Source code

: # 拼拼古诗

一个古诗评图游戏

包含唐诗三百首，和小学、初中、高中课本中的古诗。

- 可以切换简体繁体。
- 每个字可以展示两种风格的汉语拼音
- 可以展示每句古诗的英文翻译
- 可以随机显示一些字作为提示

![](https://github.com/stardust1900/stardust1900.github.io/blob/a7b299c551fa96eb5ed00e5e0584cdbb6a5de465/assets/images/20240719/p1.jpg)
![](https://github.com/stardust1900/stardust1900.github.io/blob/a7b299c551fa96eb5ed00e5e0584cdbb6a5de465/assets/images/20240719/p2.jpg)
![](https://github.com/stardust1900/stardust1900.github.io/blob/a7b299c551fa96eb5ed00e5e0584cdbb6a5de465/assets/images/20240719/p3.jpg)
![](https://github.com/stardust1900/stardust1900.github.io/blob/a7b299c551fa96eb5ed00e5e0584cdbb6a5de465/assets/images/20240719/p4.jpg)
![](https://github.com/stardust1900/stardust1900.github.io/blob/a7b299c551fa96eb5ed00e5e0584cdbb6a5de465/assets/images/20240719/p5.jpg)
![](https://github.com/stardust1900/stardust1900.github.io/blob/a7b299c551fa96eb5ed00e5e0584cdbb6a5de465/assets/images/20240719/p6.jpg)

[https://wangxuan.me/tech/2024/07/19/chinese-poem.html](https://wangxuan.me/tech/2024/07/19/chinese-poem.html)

#### TRY IT
Every line of the data above should be output exactly as written.

#### SOLUTION BELOW
Source code

: # 拼拼古诗

一个古诗评图游戏

包含唐诗三百首，和小学、初中、高中课本中的古诗。

- 可以切换简体繁体。
- 每个字可以展示两种风格的汉语拼音
- 可以展示每句古诗的英文翻译
- 可以随机显示一些字作为提示

![](https://github.com/stardust1900/stardust1900.github.io/blob/a7b299c551fa96eb5ed00e5e0584cdbb6a5de465/assets/images/20240719/p1.jpg)
![](https://github.com/stardust1900/stardust1900.github.io/blob/a7b299c551fa96eb5ed00e5e0584cdbb6a5de465/assets/images/20240719/p2.jpg)
![](https://github.com/stardust1900/stardust1900.github.io/blob/a7b299c551fa96eb5ed00e5e0584cdbb6a5de465/assets/images/20240719/p3.jpg)
![](https://github.com/stardust1900/stardust1900.github.io/blob/a7b299c551fa96eb5ed00e5e0584cdbb6a5de465/assets/images/20240719/p4.jpg)
![](https://github.com/stardust1900/stardust1900.github.io/blob/a7b299c551fa96eb5ed00e5e0584cdbb6a5de465/assets/images/20240719/p5.jpg)
![](https://github.com/stardust1900/stardust1900.github.io/blob/a7b299c551fa96eb5ed00e5e0584cdbb6a5de465/assets/images/20240719/p6.jpg)

[https://wangxuan.me/tech/2024/07/19/chinese-poem.html](https://wangxuan.me/tech/2024/07/19/chinese-poem.html)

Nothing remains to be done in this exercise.